* Supplied records
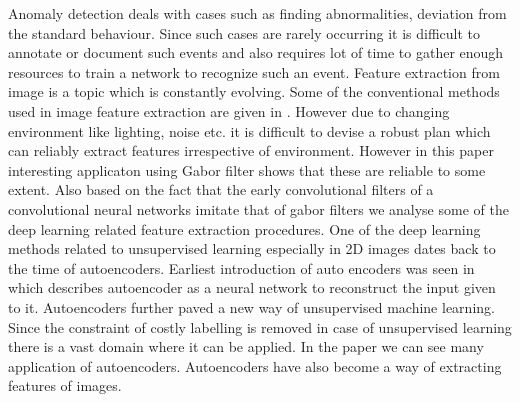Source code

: \documentclass[conference]{IEEEtran}
\begin{document}
Anomaly detection deals with cases such as finding abnormalities, deviation from the standard behaviour. Since such cases are rarely occurring it is difficult to annotate or document such events and also requires lot of time to gather enough resources to train a network to recognize such an event. Feature extraction from image is a topic which is constantly evolving. Some of the conventional methods used in image feature extraction are given in \cite{6783417}. However due to changing environment like lighting, noise etc. it is difficult to devise a robust plan which can reliably extract features irrespective of environment. However in this paper interesting applicaton using Gabor filter \cite{6482091} shows that these are reliable to some extent. Also based on the fact that the early convolutional filters of a convolutional neural networks imitate that of gabor filters we analyse some of the deep learning related feature extraction procedures. One of the deep learning methods related to unsupervised learning especially in 2D images dates back to the time of autoencoders. Earliest introduction of auto encoders was seen in \cite{Rumelhart:1986} which describes autoencoder as a neural network to reconstruct the input given to it. Autoencoders further paved a new way of unsupervised machine learning. Since the constraint of costly labelling is removed in case of unsupervised learning there is a vast domain where it can be applied. In the paper \cite{bank2021autoencoders} we can see many application of autoencoders. Autoencoders have also become a way of extracting features of images. 
\end{document}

* Task statement
Reproduce the whole listing verbatim and keep all pictures out of it.

* Answer to this problem
Source code

: \documentclass[conference]{IEEEtran}
\begin{document}
Anomaly detection deals with cases such as finding abnormalities, deviation from the standard behaviour. Since such cases are rarely occurring it is difficult to annotate or document such events and also requires lot of time to gather enough resources to train a network to recognize such an event. Feature extraction from image is a topic which is constantly evolving. Some of the conventional methods used in image feature extraction are given in \cite{6783417}. However due to changing environment like lighting, noise etc. it is difficult to devise a robust plan which can reliably extract features irrespective of environment. However in this paper interesting applicaton using Gabor filter \cite{6482091} shows that these are reliable to some extent. Also based on the fact that the early convolutional filters of a convolutional neural networks imitate that of gabor filters we analyse some of the deep learning related feature extraction procedures. One of the deep learning methods related to unsupervised learning especially in 2D images dates back to the time of autoencoders. Earliest introduction of auto encoders was seen in \cite{Rumelhart:1986} which describes autoencoder as a neural network to reconstruct the input given to it. Autoencoders further paved a new way of unsupervised machine learning. Since the constraint of costly labelling is removed in case of unsupervised learning there is a vast domain where it can be applied. In the paper \cite{bank2021autoencoders} we can see many application of autoencoders. Autoencoders have also become a way of extracting features of images. 
\end{document}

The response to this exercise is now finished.